Sometimes, though, this illusion of separateness, along with the fear of loss that accompanies it, does not serve us well. Our desire to succeed, to leave a legacy, to feel safe, to protect our loved ones, can sometimes cause us to lie, cheat, and bully. Money and power make us feel secure, and some people will do anything to accumulate wealth and acquire positions of authority. To make things worse, this sense of separateness can lead us to think of others as different from, and less valuable than, ourselves, making it easy to blame and scapegoat them. It’s not easy to make the ethical choice when faced with loss, so our illusion of separateness can make us cruel.

It can also make us grateful.

Separateness and Gratitude

I first realized this when, at a recovery church meeting where we were exploring the illusion we live within, a member asked if it were possible, or even useful, to feel gratitude when that which we are grateful for doesn’t actually exist apart from us.

Perhaps not. If we allow ourselves to enter into that consciousness where oneness is the essence of all creation, if we slip into that expansiveness in which I and thou cease to exist, time also ceases to exist. Without time, we cannot act, think, or enter into relationship, not even with ourselves, for relationship requires a give and take, a noticing and a responding. If we could spend more than an instant in that place of truth that is the essential nature of the universe, all emotions would fall away, including gratitude. We might experience bliss or peace, but we wouldn’t label it as such, for words, along with relationships and emotions, would cease to have meaning.

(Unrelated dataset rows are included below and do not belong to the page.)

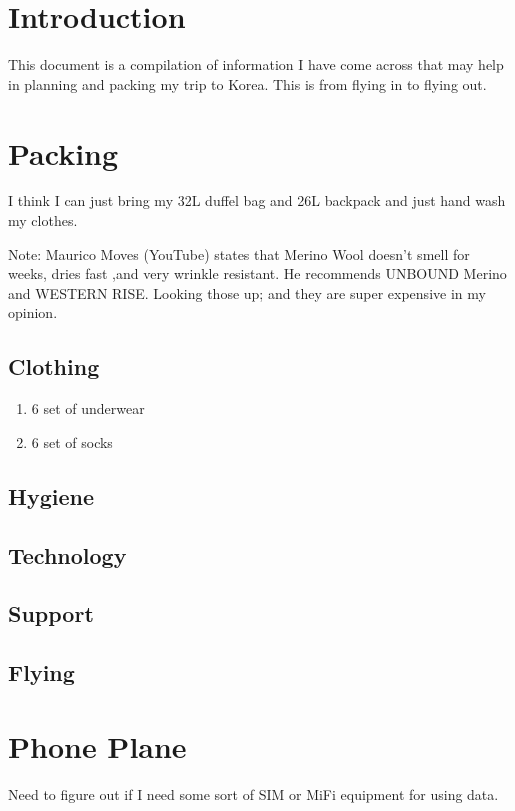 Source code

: \documentclass[12pt]{report} %
\begin{document}
\listoffigures
\newpage

\listoftables
{}
\newpage

\lstlistoflistings
{}
\newpage
\setcounter{page}{1}


\chapter{Introduction}
This document is a compilation of information I have come across that may help in planning and packing my trip to Korea. This is from flying in to flying out. 

\chapter{Packing}
I think I can just bring my 32L duffel bag and 26L backpack and just hand wash my clothes. 

Note:
Maurico Moves (YouTube) states that Merino Wool doesn't smell for weeks, dries fast ,and very wrinkle resistant. He recommends UNBOUND Merino and WESTERN RISE. Looking those up; and they are super expensive in my opinion.
\section*{Clothing}
\begin{enumerate}
	\item 6 set of underwear
	\item 6 set of socks
\end{enumerate}
\section*{Hygiene}
\section*{Technology}
\section*{Support}
\section*{Flying}

\chapter{Phone Plane}
Need to figure out if I need some sort of SIM or MiFi equipment for using data. 
\end{document}
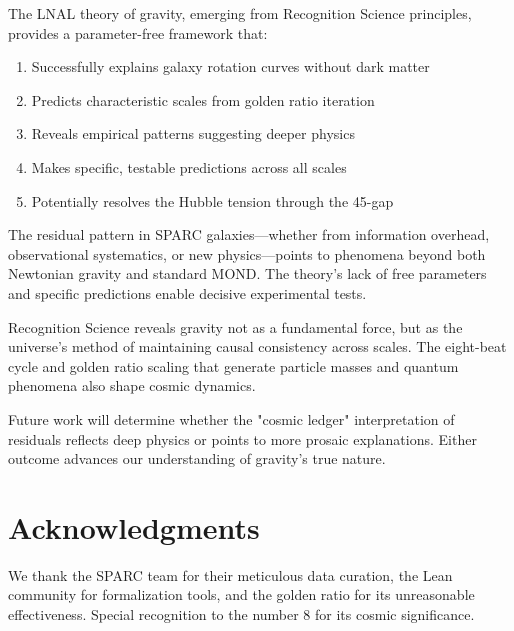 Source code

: \documentclass[12pt,a4paper]{article}
\begin{document}
The LNAL theory of gravity, emerging from Recognition Science principles, provides a parameter-free framework that:

\begin{enumerate}
\item Successfully explains galaxy rotation curves without dark matter
\item Predicts characteristic scales from golden ratio iteration  
\item Reveals empirical patterns suggesting deeper physics
\item Makes specific, testable predictions across all scales
\item Potentially resolves the Hubble tension through the 45-gap
\end{enumerate}

The residual pattern in SPARC galaxies—whether from information overhead, observational systematics, or new physics—points to phenomena beyond both Newtonian gravity and standard MOND. The theory's lack of free parameters and specific predictions enable decisive experimental tests.

Recognition Science reveals gravity not as a fundamental force, but as the universe's method of maintaining causal consistency across scales. The eight-beat cycle and golden ratio scaling that generate particle masses and quantum phenomena also shape cosmic dynamics.

Future work will determine whether the "cosmic ledger" interpretation of residuals reflects deep physics or points to more prosaic explanations. Either outcome advances our understanding of gravity's true nature.

\section*{Acknowledgments}

We thank the SPARC team for their meticulous data curation, the Lean community for formalization tools, and the golden ratio for its unreasonable effectiveness. Special recognition to the number 8 for its cosmic significance.
\end{document}
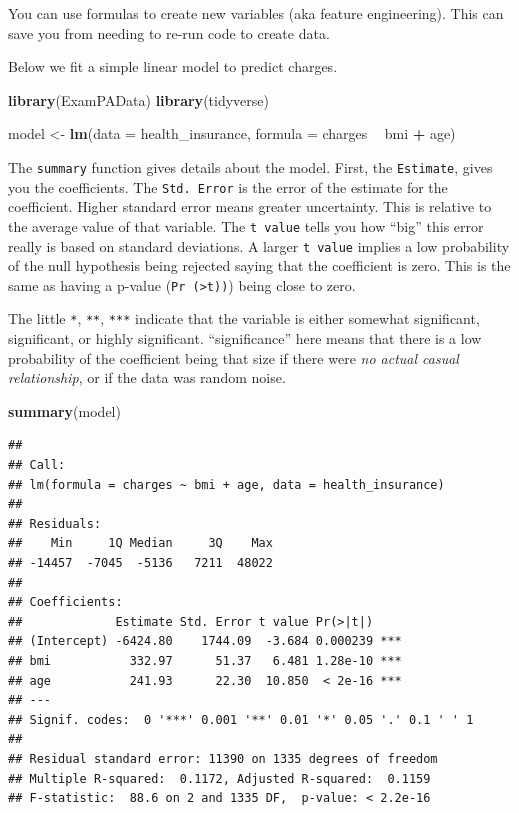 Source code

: \documentclass[]{book}
\newenvironment{Shaded}{\begin{snugshade}}{\end{snugshade}}
\newcommand{\DataTypeTok}[1]{\textcolor[rgb]{0.13,0.29,0.53}{#1}}
\newcommand{\KeywordTok}[1]{\textcolor[rgb]{0.13,0.29,0.53}{\textbf{#1}}}
\newcommand{\NormalTok}[1]{#1}
\newcommand{\OperatorTok}[1]{\textcolor[rgb]{0.81,0.36,0.00}{\textbf{#1}}}
\newcommand{\StringTok}[1]{\textcolor[rgb]{0.31,0.60,0.02}{#1}}
\begin{document}
You can use formulas to create new variables (aka feature engineering). This can save you from needing to re-run code to create data.

Below we fit a simple linear model to predict charges.

\begin{Shaded}
\begin{Highlighting}[]
\KeywordTok{library}\NormalTok{(ExamPAData)}
\KeywordTok{library}\NormalTok{(tidyverse)}

\NormalTok{model <-}\StringTok{ }\KeywordTok{lm}\NormalTok{(}\DataTypeTok{data =}\NormalTok{ health_insurance, }\DataTypeTok{formula =}\NormalTok{ charges }\OperatorTok{~}\StringTok{ }\NormalTok{bmi }\OperatorTok{+}\StringTok{ }\NormalTok{age)}
\end{Highlighting}
\end{Shaded}

The \texttt{summary} function gives details about the model. First, the \texttt{Estimate}, gives you the coefficients. The \texttt{Std.\ Error} is the error of the estimate for the coefficient. Higher standard error means greater uncertainty. This is relative to the average value of that variable. The \texttt{t\ value} tells you how ``big'' this error really is based on standard deviations. A larger \texttt{t\ value} implies a low probability of the null hypothesis being rejected saying that the coefficient is zero. This is the same as having a p-value (\texttt{Pr\ (\textgreater{}\textbar{}t\textbar{}))}) being close to zero.

The little \texttt{*}, \texttt{**}, \texttt{***} indicate that the variable is either somewhat significant, significant, or highly significant. ``significance'' here means that there is a low probability of the coefficient being that size if there were \emph{no actual casual relationship}, or if the data was random noise.

\begin{Shaded}
\begin{Highlighting}[]
\KeywordTok{summary}\NormalTok{(model)}
\end{Highlighting}
\end{Shaded}

\begin{verbatim}
## 
## Call:
## lm(formula = charges ~ bmi + age, data = health_insurance)
## 
## Residuals:
##    Min     1Q Median     3Q    Max 
## -14457  -7045  -5136   7211  48022 
## 
## Coefficients:
##             Estimate Std. Error t value Pr(>|t|)    
## (Intercept) -6424.80    1744.09  -3.684 0.000239 ***
## bmi           332.97      51.37   6.481 1.28e-10 ***
## age           241.93      22.30  10.850  < 2e-16 ***
## ---
## Signif. codes:  0 '***' 0.001 '**' 0.01 '*' 0.05 '.' 0.1 ' ' 1
## 
## Residual standard error: 11390 on 1335 degrees of freedom
## Multiple R-squared:  0.1172, Adjusted R-squared:  0.1159 
## F-statistic:  88.6 on 2 and 1335 DF,  p-value: < 2.2e-16
\end{verbatim}
\end{document}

But because we can’t stay in that mystical oneness for long, time always returns. We move and breathe and experience light and darkness with bodies that have edges and boundaries and minds unique to ourselves. So we return, also, to relationship. Whether with people, animals, the land, God, we interact, share, bond. Experiencing others as outside our selves, we respond to them emotionally. We feel tenderness and resentment, anger and embarrassment, happiness and love, betrayal and gratitude. Without someone or something to interact with, however, we would have nothing to be grateful for.

Or so I imagine. Not having entered into that unmoving silence for long enough to be sure, I can’t be certain, but it makes sense that gratitude would not exist there any more than does hatred or blame.

Grateful for Beauty – Photo by Debby Hudson

Defining Gratitude

In the normal world I navigate, however, gratitude is not only possible, but makes sense. To understand how, let’s first look at what gratitude is.

Researchers Randy A. Sansone and Lori A. Sansone, in their article about gratitude and well-being, tell us that, along with being an emotion, gratitude can be thought of as a virtue, a habit, a personality trait, a way of coping, and an attitude toward life. We can feel grateful when we are given a gift, or when something goes right in our lives. This is “state” gratitude, a sensibility dependent on the state of our lives. However, we can also feel grateful simply because we exist. Some people approach the world with gratitude, no matter what is going on in their lives. This is “trait” gratitude. Most people, at one time or another, have experienced both these ways of feeling grateful. [1]

In their study of gratitude and wisdom, Susanne König and Judith Glück explain that with time, we may gain perspective, take things less personally, and be better able to let go of preconceptions and rigid expectations. This is wisdom. Like those who are grateful, wise people realize that good things come even out of terrible events, that we have less control over life than we like to think, and that relationships with others are more important than we might think.” Out of this wisdom, gratitude appears to arise naturally. [2]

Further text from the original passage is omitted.